■ **DATA TO USE**
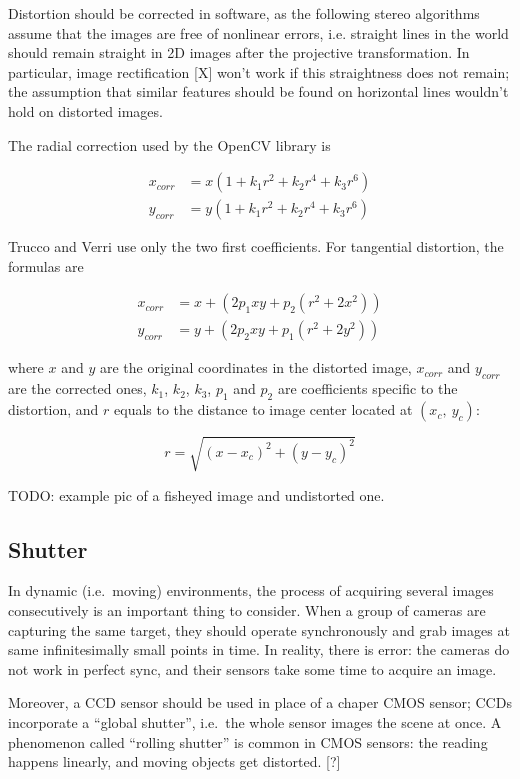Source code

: Distortion should be corrected in software, as the following stereo algorithms assume that the images are free of nonlinear errors, i.e. straight lines in the world should remain straight in 2D images after the projective transformation.
In particular, image rectification [X] won't work if this straightness does not remain; the assumption that similar features should be found on horizontal lines wouldn't hold on distorted images.

The radial correction used by the OpenCV library is

\begin{align}
	x_{corr} &= x(1 + k_1 r^2 + k_2 r^4 + k_3 r^6)\\
	y_{corr} &= y(1 + k_1 r^2 + k_2 r^4 + k_3 r^6)
\end{align}

Trucco and Verri \cite{trucco1998introductory} use only the two first coefficients. For tangential distortion, the formulas are

\begin{align}
x_{corr} &= x + (2 p_1 x y + p_2 (r^2 + 2 x^2))\\
y_{corr} &= y + (2 p_2 x y + p_1 (r^2 + 2 y^2))
\end{align}

where $x$ and $y$ are the original coordinates in the distorted image, $x_{corr}$ and $y_{corr}$ are the corrected ones, $k_1$, $k_2$, $k_3$, $p_1$ and $p_2$ are coefficients specific to the distortion, and $r$ equals to the distance to image center located at $(x_c,~y_c)$:

\begin{equation}
r = \sqrt{(x - x_c)^2 + (y - y_c)^2}
\end{equation}

TODO: example pic of a fisheyed image and undistorted one.

\subsection{Shutter}

In dynamic (i.e.~moving) environments, the process of acquiring several images consecutively is an important thing to consider.
When a group of cameras are capturing the same target, they should operate synchronously and grab images at same infinitesimally small points in time.
In reality, there is error: the cameras do not work in perfect sync, and their sensors take some time to acquire an image.

Moreover, a CCD sensor should be used in place of a chaper CMOS sensor; CCDs incorporate a ``global shutter'', i.e.~the whole sensor images the scene at once.
A phenomenon called ``rolling shutter'' is common in CMOS sensors: the reading happens linearly, and moving objects get distorted. [?]

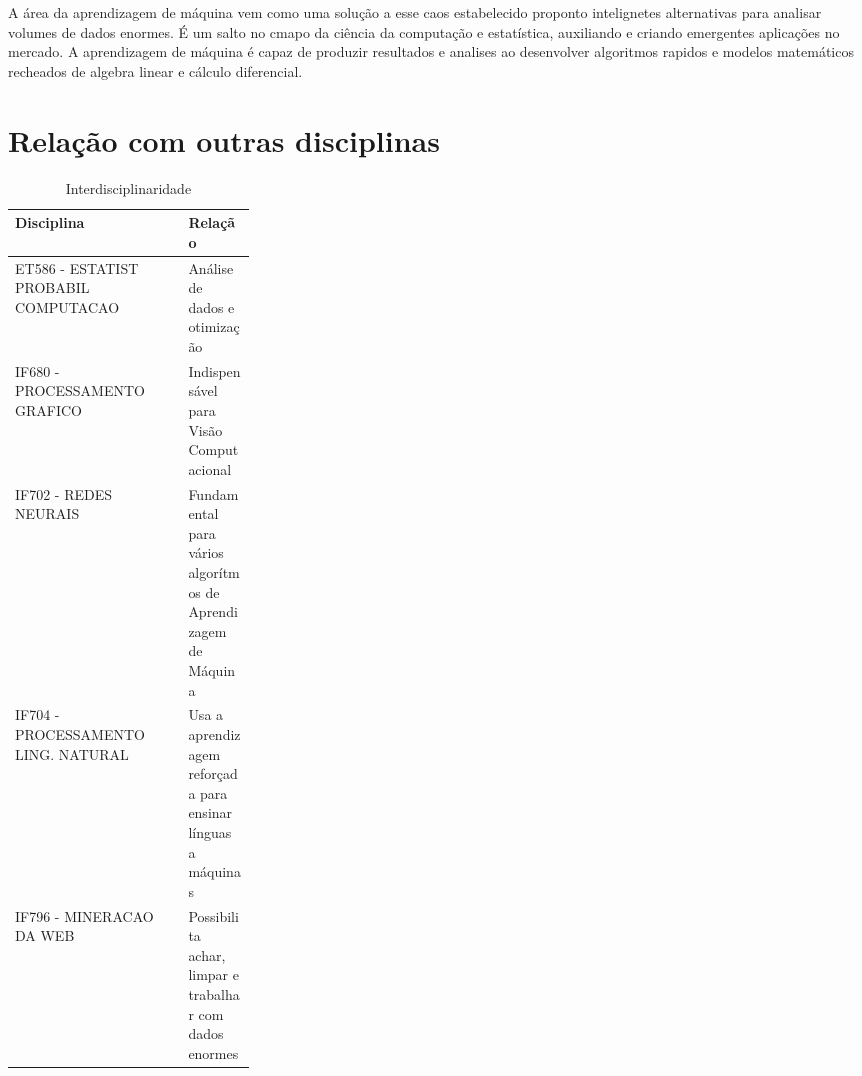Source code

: \documentclass[10pt]{article}
\begin{document}
A área da aprendizagem de máquina vem como uma solução a esse caos estabelecido proponto intelignetes alternativas para analisar volumes de dados enormes. É um salto no cmapo da ciência da computação e estatística, auxiliando e criando emergentes aplicações no mercado. A aprendizagem de máquina é capaz de produzir resultados e analises ao desenvolver algoritmos rapidos e modelos matemáticos recheados de algebra linear e cálculo diferencial.
\cite{tom1997learning}

\section{Relação com outras disciplinas}

\begin{table}[h!]
  \begin{center}
    \caption{Interdisciplinaridade \cite{yaser2012learning}}
    \label{tab:table1}
     \begin{tabular}{|l|p{0.28\linewidth}|}
      \textbf{Disciplina} & \textbf{Relação}\\
      \hline
       ET586 - ESTATIST PROBABIL COMPUTACAO & Análise de dados e otimização\newline  \\\hline
       IF680 - PROCESSAMENTO GRAFICO  & Indispensável para Visão  Computacional \\\hline
       IF702 - REDES NEURAIS & Fundamental para vários algorítmos de Aprendizagem de Máquina  \\\hline
       IF704 - PROCESSAMENTO LING. NATURAL & Usa a aprendizagem reforçada para ensinar línguas a máquinas  \\\hline
       IF796 - MINERACAO DA WEB & Possibilita achar, limpar e trabalhar com dados enormes
    \end{tabular}
  \end{center}
\end{table}

\newpage


\end{document}
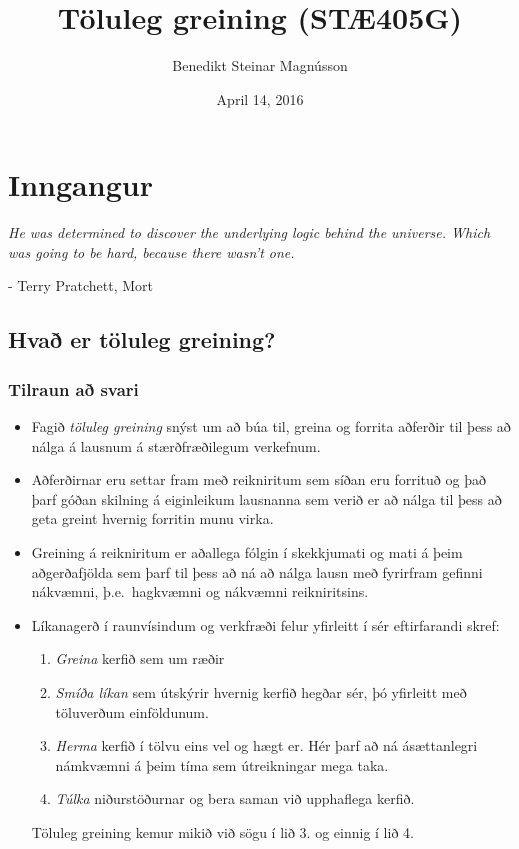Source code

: \documentclass[letterpaper,10pt,icelandic]{sphinxmanual}
\title{Töluleg greining (STÆ405G)}
\date{April 14, 2016}
\author{Benedikt Steinar Magnússon}
\begin{document}
\maketitle
\tableofcontents
{}\label{index::doc}



\chapter{Inngangur}
\label{kafli01::doc}\label{kafli01:inngangur}
\emph{He was determined to discover the underlying logic behind the universe. Which was going to be hard, because there wasn't one.}

- Terry Pratchett, Mort


\section{Hvað er töluleg greining?}
\label{kafli01:hva-er-toluleg-greining}

\subsection{Tilraun að svari}
\label{kafli01:tilraun-a-svari}\begin{itemize}
\item {} 
Fagið \emph{töluleg greining} snýst um að búa til, greina og forrita
aðferðir til þess að nálga á lausnum á stærðfræðilegum verkefnum.

\item {} 
Aðferðirnar eru settar fram með reikniritum sem síðan eru forrituð og
það þarf góðan skilning á eiginleikum lausnanna sem verið er að nálga
til þess að geta greint hvernig forritin munu virka.

\item {} 
Greining á reikniritum er aðallega fólgin í skekkjumati og mati á
þeim aðgerðafjölda sem þarf til þess að ná að nálga lausn með
fyrirfram gefinni nákvæmni, þ.e. hagkvæmni og nákvæmni reikniritsins.

\item {} 
Líkanagerð í raunvísindum og verkfræði felur yfirleitt í sér eftirfarandi skref:
\begin{enumerate}
\item {} 
\emph{Greina} kerfið sem um ræðir

\item {} 
\emph{Smíða líkan} sem útskýrir hvernig kerfið hegðar sér, þó yfirleitt með töluverðum einföldunum.

\item {} 
\emph{Herma} kerfið í tölvu eins vel og hægt er. Hér þarf að ná ásættanlegri námkvæmni á þeim tíma sem útreikningar mega taka.

\item {} 
\emph{Túlka} niðurstöðurnar og bera saman við upphaflega kerfið.

\end{enumerate}

Töluleg greining kemur mikið við sögu í lið 3. og einnig í lið 4.

\end{itemize}
\end{document}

■ **WHAT YOU SHOULD DO**
Using the listing above, list every line in which the string "dados" occurs.

■ **EXPECTED OUTPUT**
A área da aprendizagem de máquina vem como uma solução a esse caos estabelecido proponto intelignetes alternativas para analisar volumes de dados enormes. É um salto no cmapo da ciência da computação e estatística, auxiliando e criando emergentes aplicações no mercado. A aprendizagem de máquina é capaz de produzir resultados e analises ao desenvolver algoritmos rapidos e modelos matemáticos recheados de algebra linear e cálculo diferencial.
       ET586 - ESTATIST PROBABIL COMPUTACAO & Análise de dados e otimização\newline  \\\hline
       IF796 - MINERACAO DA WEB & Possibilita achar, limpar e trabalhar com dados enormes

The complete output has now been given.